Native One-copy Texture Uploads for Chrome* OS on Intel® Architecture Enabled by Default

Native one-copy texture upload patches have been merged in upstream Chromium*, and they are enabled by default for Chrome* OS on Intel® architecture. Based on the initial patchsets, it is enabled on all Chrome OS devices based on fifth-generation Intel® Core™ i3, i5, and i7 processors. In Chrome M50 (Feb 26, 2016 for canary release, and Apr 19, 2016 for stable release), all Chromebooks* based on fifth-generation Intel Core processors will have native one-copy texture uploads enabled via an automatic update. Intel's Open Source Technology Center (OTC) has been working with Google to bring the benefits of this optimization on Intel architecture to users.

Once these patches are enabled by default on fifth-generation Intel Core processor-based Chrome OS devices, Intel plans to upstream support for all old and new Intel Core processor-based devices (from first generation Intel Core processors through sixth generation Intel Core processors and beyond) as well as all generations of Intel® Atom™ processor-based devices. Check chrome://gpu to see if this optimization is enabled on your device, as shown in the following picture.

Devices that have native texture uploads enabled appear with Hardware accelerated status for the Native GpuMemoryBuffers item, as shown here. The Tile Update Mode item indicates whether One-copy texture upload or Zero-copy texture upload is used for rasterization in Chromium Compositor. One-copy is the default setting and is explained later in this article.

If you want to try the Zero-copy option, go to chrome://flags and enable Zero-copy rasterizer, as shown in the screenshot below:

Even if you set this flag to Enabled, if the Native GpuMemoryBuffers item shows Software only, Chromium uses the software fallback of zero-copy texture uploads. This is very similar to the software fallback of one-copy texture uploads. In fact, both options upload textures through glTexImage2D.

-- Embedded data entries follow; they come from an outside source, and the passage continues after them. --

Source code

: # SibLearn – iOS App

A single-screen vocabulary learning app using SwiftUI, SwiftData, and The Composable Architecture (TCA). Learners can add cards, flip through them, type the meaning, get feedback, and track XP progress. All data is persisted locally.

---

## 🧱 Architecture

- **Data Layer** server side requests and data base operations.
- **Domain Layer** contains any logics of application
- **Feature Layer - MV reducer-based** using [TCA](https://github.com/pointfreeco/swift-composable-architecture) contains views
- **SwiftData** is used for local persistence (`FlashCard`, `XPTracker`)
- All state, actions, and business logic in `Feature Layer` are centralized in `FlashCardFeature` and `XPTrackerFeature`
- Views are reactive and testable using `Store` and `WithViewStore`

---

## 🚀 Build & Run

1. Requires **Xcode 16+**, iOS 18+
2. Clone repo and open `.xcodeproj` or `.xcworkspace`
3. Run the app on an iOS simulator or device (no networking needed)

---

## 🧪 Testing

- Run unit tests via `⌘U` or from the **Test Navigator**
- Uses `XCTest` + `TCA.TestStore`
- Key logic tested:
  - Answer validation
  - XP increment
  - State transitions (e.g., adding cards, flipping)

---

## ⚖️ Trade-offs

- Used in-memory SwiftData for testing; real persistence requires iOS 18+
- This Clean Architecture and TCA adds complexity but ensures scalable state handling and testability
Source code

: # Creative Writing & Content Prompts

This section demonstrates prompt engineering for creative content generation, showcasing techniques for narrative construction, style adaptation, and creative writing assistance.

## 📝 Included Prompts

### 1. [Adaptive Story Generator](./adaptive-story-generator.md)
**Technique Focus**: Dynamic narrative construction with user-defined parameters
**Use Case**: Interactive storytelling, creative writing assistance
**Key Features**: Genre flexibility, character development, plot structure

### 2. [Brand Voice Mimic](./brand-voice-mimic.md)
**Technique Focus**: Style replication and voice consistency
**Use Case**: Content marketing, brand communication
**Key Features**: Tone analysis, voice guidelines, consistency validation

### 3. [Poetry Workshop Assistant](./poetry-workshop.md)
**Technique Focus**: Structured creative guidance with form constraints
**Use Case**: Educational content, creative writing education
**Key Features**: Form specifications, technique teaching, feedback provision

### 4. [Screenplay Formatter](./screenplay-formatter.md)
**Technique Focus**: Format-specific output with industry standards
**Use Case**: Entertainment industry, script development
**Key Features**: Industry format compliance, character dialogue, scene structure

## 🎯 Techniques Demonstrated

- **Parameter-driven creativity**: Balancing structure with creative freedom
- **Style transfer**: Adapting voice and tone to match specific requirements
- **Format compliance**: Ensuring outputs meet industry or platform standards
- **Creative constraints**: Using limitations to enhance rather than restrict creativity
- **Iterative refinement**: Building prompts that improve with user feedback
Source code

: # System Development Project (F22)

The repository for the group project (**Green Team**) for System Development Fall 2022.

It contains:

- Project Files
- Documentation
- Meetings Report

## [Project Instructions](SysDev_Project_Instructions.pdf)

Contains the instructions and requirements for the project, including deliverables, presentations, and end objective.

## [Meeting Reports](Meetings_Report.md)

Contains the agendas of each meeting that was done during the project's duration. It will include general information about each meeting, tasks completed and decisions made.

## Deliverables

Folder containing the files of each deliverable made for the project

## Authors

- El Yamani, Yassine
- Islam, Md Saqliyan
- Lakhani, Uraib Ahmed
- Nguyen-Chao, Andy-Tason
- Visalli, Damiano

This article explains the technical details of what one-copy texture upload is, and also explains why one-copy is the default rather than zero-copy.

Glossary

This article follows the terminology from the Chromium glossary. Some key terms are defined below:

Skia: An open source 2D graphics library that serves as the graphics engine for Chromium, Android, and Firefox.
Blink: Web browser engine forked from WebKit.
bitmap: A buffer of pixel values in system memory.
texture: A bitmap meant to be applied to a 3D model on the GPU.
painting: The phase of rendering where Blink makes calls into the Skia API to produce a SkPicture instance that records all Skia operations.
rasterization: The phase of rendering where the bitmaps backing up each layer are filled. The SkPicture is played back on a bitmap.
compositing: The phase of rendering that combines layers’ textures into a final screen image. This is done by the GPU.
raster pool: Pool of threads that executes rasterization tasks.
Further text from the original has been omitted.